The Best Candidates Can Explain Their Trade-Offs
According to Paul, experienced interviewers are rarely looking for candidates to recite platform facts from memory, but are trying to better understand how a developer approaches a problem, evaluates their options, and justifies their decisions.
“A good sign someone knows what they’re doing is if they walk through a design question with whys and explanations,” he explained. “For example, we have used this pattern or this piece of technology for these reasons. Here are the benefits and trade-offs for this, but I think it is the most appropriate for this use case because…”
As most Salesforce development decisions are rarely black and white, the emphasis on those trade-offs becomes really important. There are often multiple ways to solve issues, each with different implications for scalability, security, or user experience.
Paul recalled one interview question he frequently used around roll-up summaries and Salesforce’s platform architecture, where the actual goal was never to see whether a candidate immediately knew the answer. One candidate, for example, initially got the question wrong, but continued exploring different possibilities, responding to prompts, and explaining their reasoning throughout the discussion. Eventually, they arrived at the correct conclusion.

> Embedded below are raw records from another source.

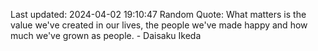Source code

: Last updated: 2024-04-02 19:10:47
Random Quote: What matters is the value we've created in our lives, the people we've made happy and how much we've grown as people. - Daisaku Ikeda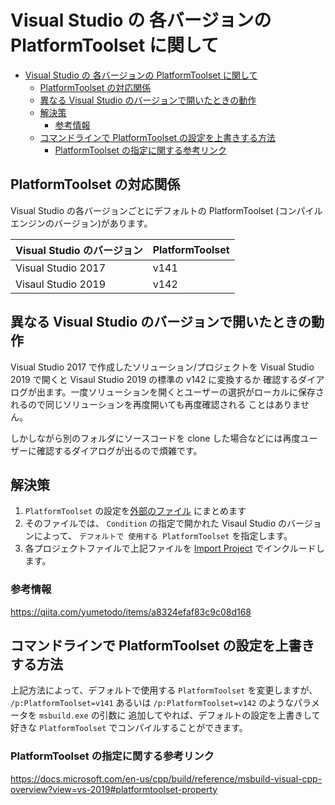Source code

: # Visual Studio の 各バージョンの PlatformToolset に関して

<!-- TOC -->

- [Visual Studio の 各バージョンの PlatformToolset に関して](#visual-studio-の-各バージョンの-platformtoolset-に関して)
  - [PlatformToolset の対応関係](#platformtoolset-の対応関係)
  - [異なる Visual Studio のバージョンで開いたときの動作](#異なる-visual-studio-のバージョンで開いたときの動作)
  - [解決策](#解決策)
    - [参考情報](#参考情報)
  - [コマンドラインで PlatformToolset の設定を上書きする方法](#コマンドラインで-platformtoolset-の設定を上書きする方法)
    - [PlatformToolset の指定に関する参考リンク](#platformtoolset-の指定に関する参考リンク)

<!-- /TOC -->

## PlatformToolset の対応関係

Visual Studio の各バージョンごとにデフォルトの PlatformToolset (コンパイルエンジンのバージョン)があります。

|Visual Studio のバージョン|PlatformToolset|
|--|--|
|Visual Studio 2017|v141|
|Visaul Studio 2019|v142|

## 異なる Visual Studio のバージョンで開いたときの動作

Visual Studio 2017 で作成したソリューション/プロジェクトを Visual Studio 2019 で開くと Visaul Studio 2019 の標準の v142 に変換するか
確認するダイアログが出ます。一度ソリューションを開くとユーザーの選択がローカルに保存されるので同じソリューションを再度開いても再度確認される
ことはありません。

しかしながら別のフォルダにソースコードを clone した場合などには再度ユーザーに確認するダイアログが出るので煩雑です。

## 解決策

1. `PlatformToolset` の設定を[外部のファイル](vcxcompat.props) にまとめます
2. そのファイルでは、 `Condition` の指定で開かれた Visaul Studio のバージョンによって、 `デフォルトで 使用する PlatformToolset` を指定します。
3. 各プロジェクトファイルで上記ファイルを [Import Project](https://docs.microsoft.com/ja-jp/visualstudio/msbuild/import-element-msbuild?view=vs-2019) でインクルードします。

### 参考情報

https://qiita.com/yumetodo/items/a8324efaf83c9c08d168


## コマンドラインで PlatformToolset の設定を上書きする方法

上記方法によって、デフォルトで使用する `PlatformToolset` を変更しますが、
`/p:PlatformToolset=v141` あるいは `/p:PlatformToolset=v142` のようなパラメータを `msbuild.exe` の引数に
追加してやれば、デフォルトの設定を上書きして好きな `PlatformToolset` でコンパイルすることができます。

### PlatformToolset の指定に関する参考リンク

https://docs.microsoft.com/en-us/cpp/build/reference/msbuild-visual-cpp-overview?view=vs-2019#platformtoolset-property
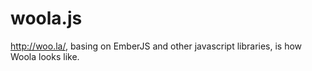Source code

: woola.js
========

http://woo.la/, basing on EmberJS and other javascript libraries, is how Woola looks like.
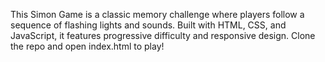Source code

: This Simon Game is a classic memory challenge where players follow a sequence of flashing lights and sounds. Built with HTML, CSS, and JavaScript, it features progressive difficulty and responsive design. Clone the repo and open index.html to play!
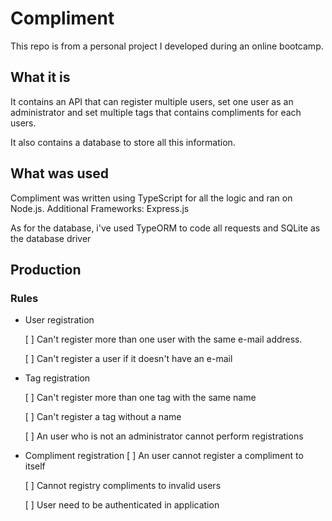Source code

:# Compliment
This repo is from a personal project I developed during an online bootcamp.

## What it is

It contains an API that can register multiple users, set one user as an administrator and set multiple tags that contains compliments for each users.

It also contains a database to store all this information.

## What was used
Compliment was written using TypeScript for all the logic and ran on Node.js. Additional Frameworks: Express.js

As for the database, i've used TypeORM to code all requests and SQLite as the database driver

## Production

### Rules
- User registration

    [ ] Can't register more than one user with the same e-mail address.
    
    [ ] Can't register a user if it doesn't have an e-mail
    

- Tag registration

    [ ] Can't register more than one tag with the same name
    
    [ ] Can't register a tag without a name
    
    [ ] An user who is not an administrator cannot perform registrations
    

- Compliment registration
    [ ] An user cannot register a compliment to itself
    
    [ ] Cannot registry compliments to invalid users
    
    [ ] User need to be authenticated in application
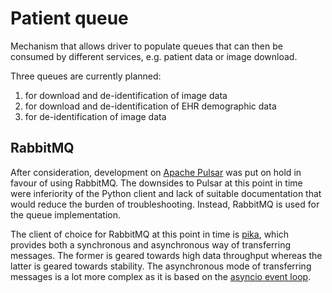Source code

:# Patient queue

Mechanism that allows driver to populate queues that can then be consumed by different services, e.g. patient data
or image download.

Three queues are currently planned: 
1. for download and de-identification of image data
2. for download and de-identification of EHR demographic data
3. for de-identification of image data


## RabbitMQ

After consideration, development on [Apache Pulsar](https://pulsar.apache.org/) was put on hold in favour of using RabbitMQ. The downsides to Pulsar 
at this point in time were inferiority of the Python client and lack of suitable documentation that would reduce the burden of troubleshooting. 
Instead, RabbitMQ is used for the queue implementation. 

The client of choice for RabbitMQ at this point in time is [pika](https://pika.readthedocs.io/en/stable/), which provides both a synchronous and 
asynchronous way of transferring messages. The former is geared towards high data throughput whereas the latter is geared towards stability. 
The asynchronous mode of transferring messages is a lot more complex as it is based on the 
[asyncio event loop](https://docs.python.org/3/library/asyncio-eventloop.html).
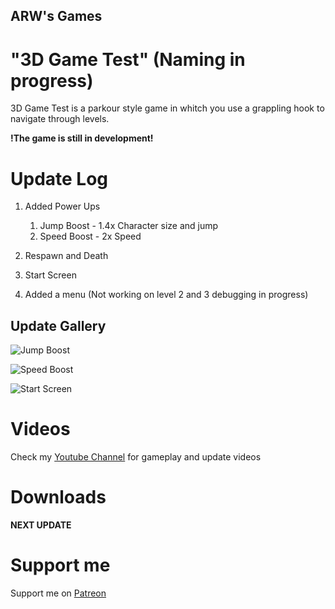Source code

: ## ARW's Games

# "3D Game Test" (Naming in progress)

3D Game Test is a parkour style game in whitch you use a grappling hook to navigate through levels.

**!The game is still in development!**

# Update Log 

1. Added Power Ups
   1. Jump Boost - 1.4x Character size and jump   
   1. Speed Boost - 2x Speed

2. Respawn and Death

3. Start Screen

4. Added a menu (Not working on level 2 and 3 debugging in progress)


## Update Gallery

![Jump Boost](https://github.com/m10ev/m10ev.github.io/blob/main/images/3D%20game%20test%2016.1.2021%20%D0%B3.%2014_35_55.png)

![Speed Boost](https://github.com/m10ev/m10ev.github.io/blob/main/images/3D%20game%20test%2016.1.2021%20%D0%B3.%2014_40_33.png)

![Start Screen](https://github.com/m10ev/m10ev.github.io/blob/main/images/3D%20game%20test%2016.1.2021%20%D0%B3.%2014_41_28.png)

# Videos

Check my [Youtube Channel](https://www.youtube.com/channel/UC7LkAn-t5wo2rUwMPs5SxYA) for gameplay and update videos

# Downloads

**NEXT UPDATE**


# Support me

Support me on [Patreon](https://www.patreon.com/agentricewatergames)

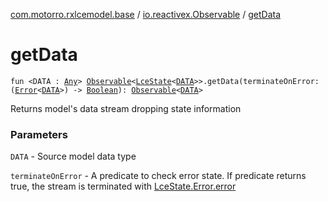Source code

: [com.motorro.rxlcemodel.base](../index.md) / [io.reactivex.Observable](index.md) / [getData](./get-data.md)

# getData

`fun <DATA : `[`Any`](https://kotlinlang.org/api/latest/jvm/stdlib/kotlin/-any/index.html)`> `[`Observable`](http://reactivex.io/RxJava/2.x/javadoc/io/reactivex/Observable.html)`<`[`LceState`](../-lce-state/index.md)`<`[`DATA`](get-data.md#DATA)`>>.getData(terminateOnError: (`[`Error`](../-lce-state/-error/index.md)`<`[`DATA`](get-data.md#DATA)`>) -> `[`Boolean`](https://kotlinlang.org/api/latest/jvm/stdlib/kotlin/-boolean/index.html)`): `[`Observable`](http://reactivex.io/RxJava/2.x/javadoc/io/reactivex/Observable.html)`<`[`DATA`](get-data.md#DATA)`>`

Returns model's data stream dropping state information

### Parameters

`DATA` - Source model data type

`terminateOnError` - A predicate to check error state. If predicate returns true, the stream
is terminated with [LceState.Error.error](../-lce-state/-error/error.md)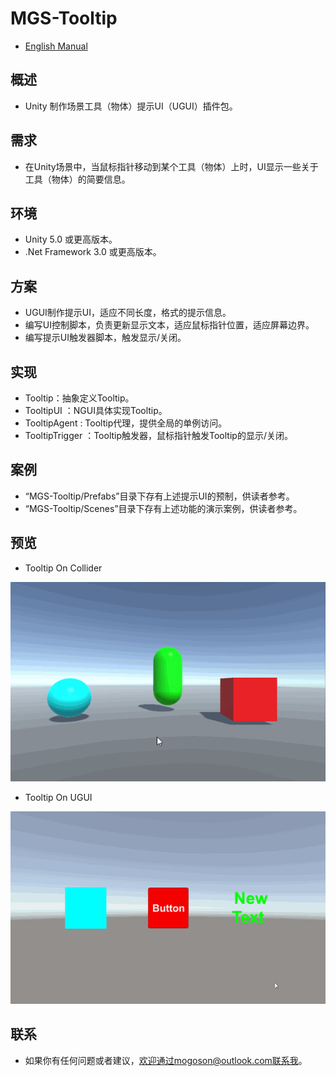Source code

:﻿# MGS-Tooltip
- [English Manual](./README.md)

## 概述
- Unity 制作场景工具（物体）提示UI（UGUI）插件包。

## 需求
- 在Unity场景中，当鼠标指针移动到某个工具（物体）上时，UI显示一些关于工具（物体）的简要信息。

## 环境
- Unity 5.0 或更高版本。
- .Net Framework 3.0 或更高版本。

## 方案
- UGUI制作提示UI，适应不同长度，格式的提示信息。
- 编写UI控制脚本，负责更新显示文本，适应鼠标指针位置，适应屏幕边界。
- 编写提示UI触发器脚本，触发显示/关闭。

## 实现
- Tooltip：抽象定义Tooltip。
- TooltipUI ：NGUI具体实现Tooltip。
- TooltipAgent : Tooltip代理，提供全局的单例访问。
- TooltipTrigger ：Tooltip触发器，鼠标指针触发Tooltip的显示/关闭。

## 案例
- “MGS-Tooltip/Prefabs”目录下存有上述提示UI的预制，供读者参考。
- “MGS-Tooltip/Scenes”目录下存有上述功能的演示案例，供读者参考。

## 预览
- Tooltip On Collider

![Tooltip On Collider](./Attachment/README_Image/TooltipOnCollider.gif)

- Tooltip On UGUI

![Tooltip On UGUI](./Attachment/README_Image/TooltipOnUGUI.gif)

## 联系
- 如果你有任何问题或者建议，欢迎通过mogoson@outlook.com联系我。
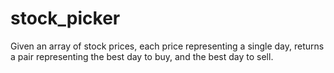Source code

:# stock_picker
Given an array of stock prices, each price representing a single day, returns a pair representing the best day to buy, and the best day to sell.
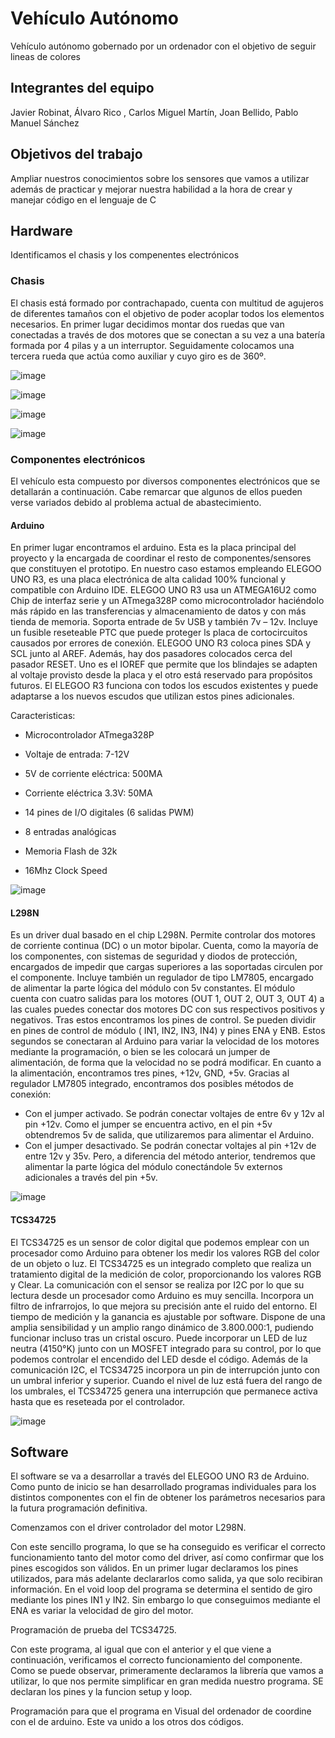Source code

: #  Vehículo Autónomo
Vehículo autónomo  gobernado por un ordenador con el  objetivo de seguir lineas de colores
## Integrantes del equipo
Javier Robinat, 
Álvaro Rico , 
Carlos Miguel Martín, 
Joan Bellido, 
Pablo Manuel Sánchez

## Objetivos del trabajo
Ampliar nuestros conocimientos sobre los sensores que vamos a utilizar además de practicar y mejorar nuestra habilidad a la hora de crear y manejar código en el lenguaje de C

## Hardware
Identificamos el chasis y los compenentes electrónicos

### Chasis
El chasis está formado por contrachapado, cuenta con multitud de agujeros de diferentes tamaños con el objetivo de poder acoplar todos los elementos necesarios.
En primer lugar decidimos montar dos ruedas que van conectadas a través de dos motores que se conectan a su vez a una batería formada por 4 pilas y a un interruptor.
Seguidamente colocamos una tercera rueda que actúa como auxiliar y cuyo giro es de 360º.

![image](https://user-images.githubusercontent.com/61272141/117010129-c73f3600-acec-11eb-8004-abe25de5663f.png)

![image](https://user-images.githubusercontent.com/61272141/117010314-f81f6b00-acec-11eb-8434-5c17844dfd44.png)

![image](https://user-images.githubusercontent.com/61272141/117015751-4f740a00-acf2-11eb-9765-f451bb520dad.png)

![image](https://user-images.githubusercontent.com/61272141/117036064-55271b00-ad05-11eb-822f-f314233f3f16.png)



### Componentes electrónicos
El vehículo esta compuesto por diversos componentes electrónicos que se detallarán a continuación. Cabe remarcar que algunos de ellos pueden verse variados debido al problema actual de abastecimiento.

#### Arduino
En primer lugar encontramos el arduino. Esta es la placa principal del proyecto y la encargada de coordinar el resto de componentes/sensores que constituyen el prototipo. 
En nuestro caso estamos empleando ELEGOO UNO R3, es una placa electrónica de alta calidad 100% funcional y compatible con Arduino IDE.
ELEGOO UNO R3 usa un ATMEGA16U2 como Chip de interfaz serie y un ATmega328P como microcontrolador haciéndolo más rápido en las transferencias y almacenamiento de datos y con más tienda de memoria. Soporta entrade de 5v USB y también 7v – 12v.
Incluye un fusible reseteable PTC que puede proteger ls placa de cortocircuitos causados por errores de conexión.
ELEGOO UNO R3 coloca pines SDA y SCL junto al AREF. Además, hay dos pasadores colocados cerca del pasador RESET. Uno es el IOREF que permite que los blindajes se adapten al voltaje provisto desde la placa y el otro está reservado para propósitos futuros. El ELEGOO R3 funciona con todos los escudos existentes y puede adaptarse a los nuevos escudos que utilizan estos pines adicionales.

Caracteristicas:

* Microcontrolador ATmega328P

* Voltaje de entrada: 7-12V

* 5V de corriente eléctrica: 500MA

* Corriente eléctrica 3.3V: 50MA

* 14 pines de I/O digitales (6 salidas PWM)

* 8 entradas analógicas

* Memoria Flash de 32k

* 16Mhz Clock Speed

![image](https://user-images.githubusercontent.com/61272141/117012393-2f8f1700-acef-11eb-97a6-3ca5477210dc.png)

#### L298N
Es un driver dual basado en el chip L298N. Permite controlar dos motores de corriente continua (DC) o un motor bipolar. Cuenta, como la mayoría de los componentes, con sistemas de seguridad y diodos de protección, encargados de impedir que cargas superiores a las soportadas circulen por el componente. Incluye también un regulador de tipo LM7805, encargado de alimentar la parte lógica del módulo con 5v constantes. El módulo cuenta con cuatro salidas para los motores (OUT 1, OUT 2, OUT 3, OUT 4) a las cuales puedes conectar dos motores DC con sus respectivos positivos y negativos. Tras estos encontramos los pines de control. Se pueden dividir en pines de control de módulo ( IN1, IN2, IN3, IN4) y pines ENA y ENB. Estos segundos se conectaran al Arduino para variar la velocidad de los motores mediante la programación, o bien se les colocará un jumper de alimentación, de forma que la velocidad no se podrá modificar. En cuanto a la alimentación, encontramos tres pines, +12v, GND, +5v. Gracias al regulador LM7805 integrado, encontramos dos posibles métodos de conexión:

* Con el jumper activado. Se podrán conectar voltajes de entre 6v y 12v al pin +12v. Como el jumper se encuentra activo, en el pin +5v obtendremos 5v de salida, que utilizaremos para alimentar el Arduino.
* Con el jumper desactivado. Se podrán conectar voltajes al pin +12v de entre 12v y 35v. Pero, a diferencia del método anterior, tendremos que alimentar la parte lógica del      módulo conectándole 5v externos adicionales a través del pin +5v.

![image](https://user-images.githubusercontent.com/61272141/117013065-cf4ca500-acef-11eb-9b72-57aa7cf134b2.png)

#### TCS34725
El TCS34725 es un sensor de color digital que podemos emplear con un procesador como Arduino para obtener los medir los valores RGB del color de un objeto o luz.
El TCS34725 es un integrado completo que realiza un tratamiento digital de la medición de color, proporcionando los valores RGB y Clear. La comunicación con el sensor se realiza por I2C por lo que su lectura desde un procesador como Arduino es muy sencilla. Incorpora un filtro de infrarrojos, lo que mejora su precisión ante el ruido del entorno. El tiempo de medición y la ganancia es ajustable por software. Dispone de una amplia sensibilidad y un amplio rango dinámico de 3.800.000:1, pudiendo funcionar incluso tras un cristal oscuro.
Puede incorporar un LED de luz neutra (4150°K) junto con un MOSFET integrado para su control, por lo que podemos controlar el encendido del LED desde el código.
Además de la comunicación I2C, el TCS34725 incorpora un pin de interrupción junto con un umbral inferior y superior. Cuando el nivel de luz está fuera del rango de los umbrales, el TCS34725 genera una interrupción que permanece activa hasta que es reseteada por el controlador.

![image](https://user-images.githubusercontent.com/61272141/117014693-551d2000-acf1-11eb-892f-b355cc7d90c6.png)

## Software
El software se va a desarrollar a través del ELEGOO UNO R3 de Arduino. Como punto de inicio se han desarrollado programas individuales para los distintos componentes con el fin de obtener los parámetros necesarios para la futura programación definitiva.

Comenzamos con el driver controlador del motor L298N.


Con este sencillo programa, lo que se ha conseguido es verificar el correcto funcionamiento tanto del motor como del driver, así como confirmar que los pines escogidos son válidos. En un primer lugar declaramos los pines utilizados, para más adelante declararlos como salida, ya que solo recibiran información. En el void loop del programa se determina el sentido de giro mediante los pines IN1 y IN2. Sin embargo lo que conseguimos mediante el ENA es variar la velocidad de giro del motor. 

Programación de prueba del TCS34725.



Con este programa, al igual que con el anterior y el que viene a continuación, verificamos el correcto funcionamiento del componente.  Como se puede observar, primeramente declaramos la librería que vamos a utilizar, lo que nos permite simplificar en gran medida nuestro programa. SE declaran los pines y la funcion setup y loop.

Programación para que el programa en Visual del ordenador de coordine con el de arduino. Este va unido a los otros dos códigos.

He also mentioned that another candidate simply answered, “Because Salesforce says so.” And while the answer itself wasn’t the issue, the inability to explain the reasoning behind it was.
“I would probe them and say, ‘well what about this?’” Paul explained. “The first candidate was willing to talk through their thinking. The second wasn’t.”
For hiring managers, this is an important approach that demonstrates how they are likely to approach unfamiliar challenges once they’re actually on the job, beyond just knowing a particular feature or platform behavior.
Why Technical Reasoning Is Becoming More Valuable
What makes Paul’s valuable advice interesting is that it extends beyond just an interview – the ability to explain technical decisions clearly is increasingly becoming a core part of the Salesforce Developer role itself. While these qualities are often grouped under the banner of “soft skills”, they’re also deeply technical skills in their own right.
Paul said: “When a customer asks you something, you’ve got to be able to think, well, what should I do? But why should I do that? Is there another way of doing it?”
This thought process becomes more important when developers are reviewing existing solutions or making architectural decisions – as it’s easy to look at a piece of functionality and assume it wasn’t built correctly, but understanding and explaining the context behind why is a more complicated story.
“We like to go into other people’s environments and say, ‘Well, this is ridiculous, why have they built that?’ But what’s actually important is to think, well, why have they done that at the time they’ve done it?”
As we’re all aware, AI is changing the developer landscape massively. Take vibe coding, for example – now very capable of generating code and accelerating delivery (as long as it’s used and governed correctly). With these advancements, it could be the case that developers are being valued less for their ability to produce technical output and more for their ability to apply their judgment.
As Paul put it, “People don’t make bad choices on purpose.” So understanding choices, communicating them clearly, and making informed decisions about the next steps are in themselves valuable skills. And if recent conversations around the evolving Salesforce Developer role are anything to go by, those qualities may only become more important in the years ahead.
Final Thoughts
For Salesforce Developers, the biggest interview mistake may not be lacking certifications, experience, or even the perfect answer to a technical question – it may be assuming that hiring managers are primarily testing what you know rather than how you think.
As Paul’s experiences suggest, the strongest candidates are often the ones willing to explore a problem, explain their reasoning, and justify their decisions. Those qualities are not only really helpful in interviews but increasingly reflect what the role itself demands.